### Data for this exercise
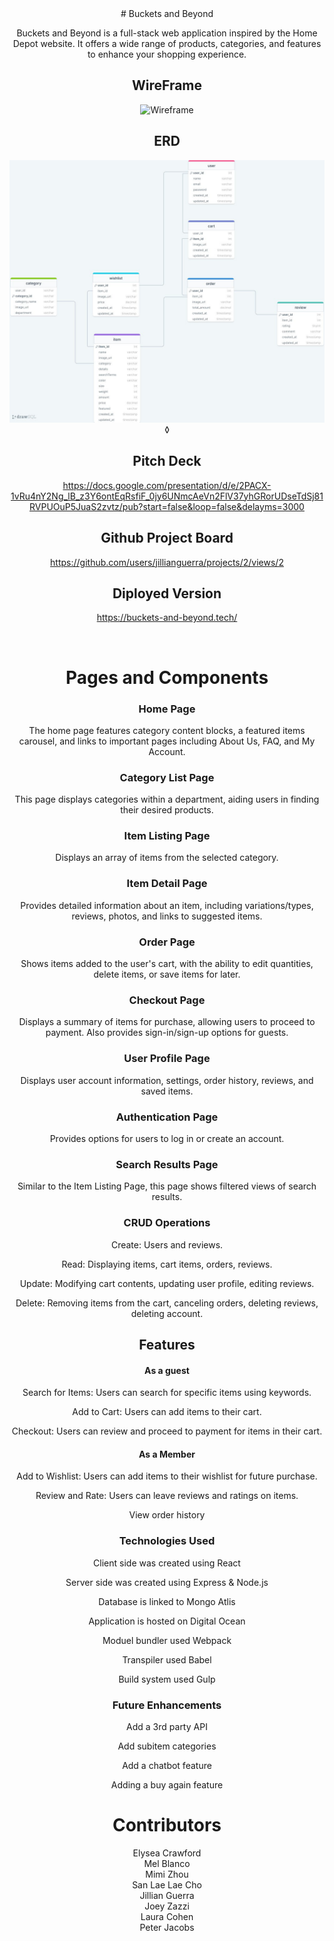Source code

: <div style="text-align: center;">
  # Buckets and Beyond

  Buckets and Beyond is a full-stack web application inspired by the Home Depot website. It offers a wide range of products, categories, and features to enhance your shopping experience.
 
 
  ## WireFrame
  ![Wireframe](https://github.com/JoeyZ56/home-depot/assets/127636815/0e979c22-aa03-4273-9dd3-8ec47330581f)

  ## ERD
 ![Alt text](image-1.png)◊
	

  ## Pitch Deck
  https://docs.google.com/presentation/d/e/2PACX-1vRu4nY2Ng_lB_z3Y6ontEqRsfiF_0jy6UNmcAeVn2FlV37yhGRorUDseTdSj81RVPUOuP5JuaS2zvtz/pub?start=false&loop=false&delayms=3000

  ## Github Project Board
  https://github.com/users/jillianguerra/projects/2/views/2

  ## Diployed Version
  https://buckets-and-beyond.tech/

</div>
</br>

<div style="text-align: center;">



# Pages and Components

### Home Page
The home page features category content blocks, a featured items carousel, and links to important pages including About Us, FAQ, and My Account.

### Category List Page

This page displays categories within a department, aiding users in finding their desired products.

### Item Listing Page

Displays an array of items from the selected category.

### Item Detail Page

Provides detailed information about an item, including variations/types, reviews, photos, and links to suggested items.

### Order Page

Shows items added to the user's cart, with the ability to edit quantities, delete items, or save items for later.

### Checkout Page

Displays a summary of items for purchase, allowing users to proceed to payment. Also provides sign-in/sign-up options for guests.

### User Profile Page

Displays user account information, settings, order history, reviews, and saved items.

### Authentication Page

Provides options for users to log in or create an account.

### Search Results Page

Similar to the Item Listing Page, this page shows filtered views of search results.

### CRUD Operations

Create: Users and reviews.

Read: Displaying items, cart items, orders, reviews.

Update: Modifying cart contents, updating user profile, editing reviews.

Delete: Removing items from the cart, canceling orders, deleting reviews, deleting account.

## Features

#### As a guest

Search for Items: Users can search for specific items using keywords.

Add to Cart: Users can add items to their cart.

Checkout: Users can review and proceed to payment for items in their cart.


#### As a Member

Add to Wishlist: Users can add items to their wishlist for future purchase.

Review and Rate: Users can leave reviews and ratings on items.

View order history

### Technologies Used

Client side was created using React

Server side was created using Express & Node.js

Database is linked to Mongo Atlis 

Application is hosted on Digital Ocean

Moduel bundler used Webpack

Transpiler used Babel

Build system used Gulp




### Future Enhancements

Add a 3rd party API

Add subitem categories

Add a chatbot feature

Adding a buy again feature

# Contributors

Elysea Crawford</br> 
Mel Blanco</br> 
Mimi Zhou</br> 
San Lae Lae Cho</br> 
Jillian Guerra</br> 
Joey Zazzi</br> 
Laura Cohen</br> 
Peter Jacobs</br> 

</div>






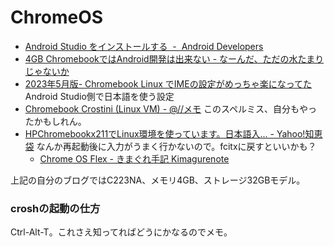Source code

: # ChromeOS

- [Android Studio をインストールする  -  Android Developers](https://developer.android.com/studio/install?hl=ja#chrome-os)
- [4GB ChromebookではAndroid開発は出来ない - なーんだ、ただの水たまりじゃないか](https://karino2.github.io/2023/07/28/lowend_chromebook_androiddev_difficulty.html)
- [2023年5月版- Chromebook Linux でIMEの設定がめっちゃ楽になってた](https://zenn.dev/asopitech/articles/20230516-103621_1) Android Studio側で日本語を使う設定
- [Chromebook Crostini (Linux VM) - @//メモ](https://at-sushi.com/pukiwiki/index.php?Chromebook%20Crostini%20%28Linux%20VM%29) このスペルミス、自分もやったかもしれん。
- [HPChromebookx211でLinux環境を使っています。日本語入... - Yahoo!知恵袋](https://detail.chiebukuro.yahoo.co.jp/qa/question_detail/q11280523366) なんか再起動後に入力がうまく行かないので。fcitxに戻すといいかも？
   - [Chrome OS Flex - きまぐれ手記 Kimagurenote](https://kimagurenote.net/kn/Chrome_OS_Flex#gsc.tab=0)

上記の自分のブログではC223NA、メモリ4GB、ストレージ32GBモデル。

### croshの起動の仕方

Ctrl-Alt-T。これさえ知ってればどうにかなるのでメモ。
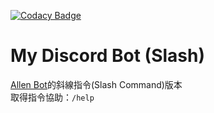[![Codacy Badge](https://app.codacy.com/project/badge/Grade/5ec4c0c7133e4e1f89343a16096a1bc2)](https://app.codacy.com/gh/Alllen95Wei/My-Discord-Bot-Slash/dashboard?utm_source=gh&utm_medium=referral&utm_content=&utm_campaign=Badge_grade)
# My Discord Bot (Slash)
[Allen Bot](https://github.com/Alllen95Wei/My-Discord-Bot)的斜線指令(Slash Command)版本\
取得指令協助：`/help`
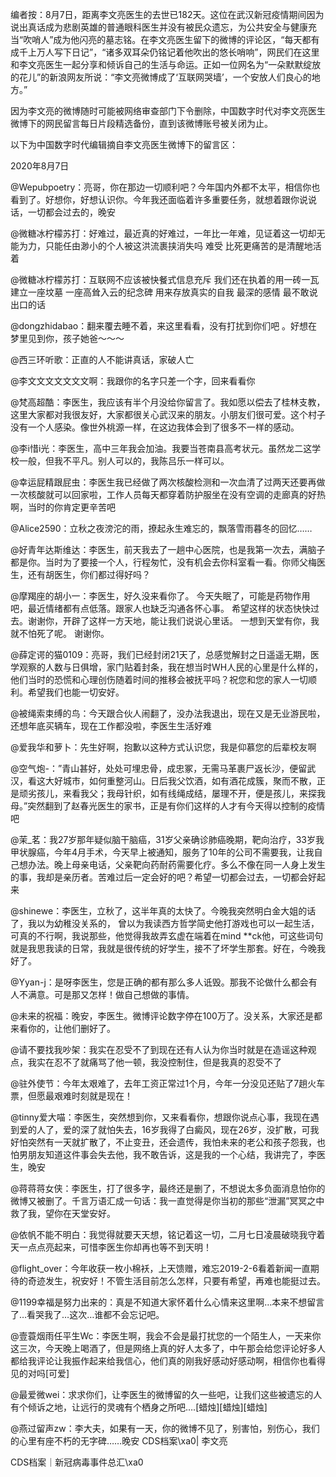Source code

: 编者按：8月7日，距离李文亮医生的去世已182天。这位在武汉新冠疫情期间因为说出真话成为悲剧英雄的普通眼科医生并没有被民众遗忘，为公共安全与健康充当“吹哨人”成为他闪亮的墓志铭。在李文亮医生留下的微博的评论区，“每天都有成千上万人写下日记”，“诸多双耳朵仍铭记着他吹出的悠长哨响”，网民们在这里和李文亮医生一起分享和倾诉自己的生活与命运。正如一位网名为“一朵默默绽放的花儿”的新浪网友所说：“李文亮微博成了‘互联网哭墙’，一个安放人们良心的地方。”

因为李文亮的微博随时可能被网络审查部门下令删除，中国数字时代对李文亮医生微博下的网民留言每日片段精选备份，直到该微博账号被关闭为止。 

以下为中国数字时代编辑摘自李文亮医生微博下的留言区：

2020年8月7日

@Wepubpoetry：亮哥，你在那边一切顺利吧？今年国内外都不太平，相信你也看到了。好想你，好想认识你。今年我还面临着许多重要任务，就想着跟你说说话，一切都会过去的，晚安

@微糖冰柠檬苏打：好难过，最近真的好难过，一年比一年难，见证着这一切却无能为力，只能任由渺小的个人被这洪流裹挟消失吗 难受 比死更痛苦的是清醒地活着

@微糖冰柠檬苏打：互联网不应该被快餐式信息充斥 我们还在执着的用一砖一瓦建立一座坟墓 一座高耸入云的纪念碑 用来存放真实的自我 最深的感情 最不敢说出口的话

@dongzhidabao：翻来覆去睡不着，来这里看看，没有打扰到你们吧 。好想在梦里见到你，孩子她爸～～～

@西三环听歌：正直的人不能讲真话，家破人亡

@李文文文文文文文啊：我跟你的名字只差一个字，回来看看你

@梵高超酷：李医生，我应该有半个月没给你留言了。我如愿以偿去了桂林支教，这里大家都对我很友好，大家都很关心武汉来的朋友。小朋友们很可爱。这个村子没有一个人感染。像世外桃源一样，在这边我体会到了很多不一样的感动。

@李i惜i光：李医生，高中三年我会加油。我要当苍南县高考状元。虽然龙二这学校一般，但我不平凡。别人可以的，我陈吕乐一样可以。

@幸运屁精跟屁虫：李医生我已经做了两次核酸检测和一次血清了过两天还要再做一次核酸就可以回家啦，工作人员每天都穿着防护服坐在没有空调的走廊真的好热啊，当时的你肯定更辛苦吧

@Alice2590：立秋之夜滂沱的雨，撩起永生难忘的，飘落雪雨暮冬的回忆……

@好青年达斯维达：李医生，前天我去了一趟中心医院，也是我第一次去，满脑子都是你。当时为了要接一个人，行程匆忙，没有机会去你科室看一看。你师父梅医生，还有胡医生，你们都过得好吗？

@摩羯座的胡小一：李医生，好久没来看你了。 今天失眠了，可能是药物作用吧，最近情绪都有点低落。跟家人也缺乏沟通各怀心事。 希望这样的状态快快过去。谢谢你，开辟了这样一方天地，能让我们说说心里话。 一想到天堂有你，我就不怕死了呢。 谢谢你。

@薛定谔的猫0109：亮哥，我们已经封闭21天了，总感觉解封之日遥遥无期，医学观察的人数与日俱增，家门贴着封条，我在想当时WH人民的心里是什么样的，他们当时的恐慌和心理创伤随着时间的推移会被抚平吗？祝您和您的家人一切顺利。希望我们也能一切安好。

@被绳索束缚的鸟：今天跟合伙人闹翻了，没办法我退出，现在又是无业游民啦，还想年底买辆车，现在工作都没啦，李医生生活好难

@爱我华和萝卜：先生好啊，抱歉以这种方式认识您，我是仰慕您的后辈校友啊

@空气炮-：&#8221;青山甚好，处处可埋忠骨，成忠冢，无需马革裹尸返长沙，便留武汉，看这大好城市，如何重整河山。日后我父饮酒，如有酒花成簇，聚而不散，正是顽劣孩儿，来看我父；我母针织，如有线绳成结，屡理不开，便是孩儿，来探我母。&#8221;突然翻到了赵春光医生的家书，正是有你们这样的人才有今天得以控制的疫情吧

@茉_茗：我27岁那年疑似脑干脑癌，31岁父亲确诊肺癌晚期，靶向治疗，33岁我甲状腺癌，今年4月手术，今天早上被通知，服务了10年的公司不需要我，让我自己想办法。晚上母亲电话，父亲靶向药耐药需要化疗。多么不像在同一人身上发生的事，我却是亲历者。苦难过后一定会好的吧？希望一切都会过去，一切都会好起来

@shinewe：李医生，立秋了，这半年真的太快了。今晚我突然明白金大姐的话了，我以为幼稚没关系的， 曾以为我读西方哲学简史他打游戏也可以一起生活，可真的不行啊，我说那些，他觉得我故弄玄虚在端着在mind **ck他，可这些词句就是我思我读的日常，我就是很传统的好学生，接不了坏学生那套。好在，今晚我好了。

@Yyan-j：是呀李医生，您是正确的都有那么多人诋毁。那我不论做什么都会有人不满意。可是那又怎样！做自己想做的事情。

@未来的祝福：晚安，李医生。微博评论数字停在100万了。没关系，大家还是都来看你的，让他们删好了。

@请不要找我吵架：我实在忍受不了到现在还有人认为你当时就是在造谣这种观点，我实在忍不了就痛骂了他一顿，我没控制住，但是我真的忍受不了

@驻外使节：今年太艰难了，去年工资正常过1个月，今年一分没见还贴了7趟火车票，但愿最艰难时刻就是现在！

@tinny爱大喵：李医生，突然想到你，又来看看你，想跟你说点心事，我现在遇到爱的人了，爱的深了就怕失去，16岁我得了白癜风，现在26岁，没扩散，可我好怕突然有一天就扩散了，不止变丑，还会遗传，我怕未来的老公和孩子怨我，也怕男朋友知道这件事会失去他，我不敢告诉，这是我的一个心结，我讲完了，李医生，晚安

@蒋蒋蒋女侠：李医生，打了很多字，最终还是删了，不想说太多负面消息怕你的微博又被删了。千言万语汇成一句话：我一直觉得是你当初的那些“泄漏”冥冥之中救了我，望你在天堂安好。

@依帆不能不明白：我觉得就要天天想，铭记着这一切，二月七日凌晨破晓我守着天一点点亮起来，可惜李医生你却再也等不到天明！

@flight_over：今年收获一枚小棉袄，上天馈赠，难忘2019-2-6看着新闻一直期待的奇迹发生，祝安好！不管生活目前怎么怎样，只要有希望，再难也能挺过去。

@1199幸福是努力出来的：真是不知道大家怀着什么心情来这里啊…本来不想留言了…看哭我了…这次…谁都不会忘记吧。

@壹蓑烟雨任平生Wc：李医生啊，我会不会是最打扰您的一个陌生人，一天来你这三次，今天晚上喝酒了，但是网络上真的好人太多了，中午那会给您评论好多人都给我评论让我振作起来给我信心，他们真的刚我好感动好感动啊，相信你也看得见的对吗[可爱]

@最爱微wei：求求你们，让李医生的微博留的久一些吧，让我们这些被遗忘的人有个倾诉之地，让远行的灵魂有个栖身之所吧&#8230;.[蜡烛][蜡烛][蜡烛]

@燕过留声zw：李大夫，如果有一天，你的微博不见了，别害怕，别伤心，我们的心里有座不朽的无字碑……晚安 CDS档案\xa0| 李文亮

CDS档案｜新冠病毒事件总汇\xa0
######
What you should do: Examine the records and pull out every line where the string "links" occurs.

Reply to the exercise:
The home page features category content blocks, a featured items carousel, and links to important pages including About Us, FAQ, and My Account.
Provides detailed information about an item, including variations/types, reviews, photos, and links to suggested items.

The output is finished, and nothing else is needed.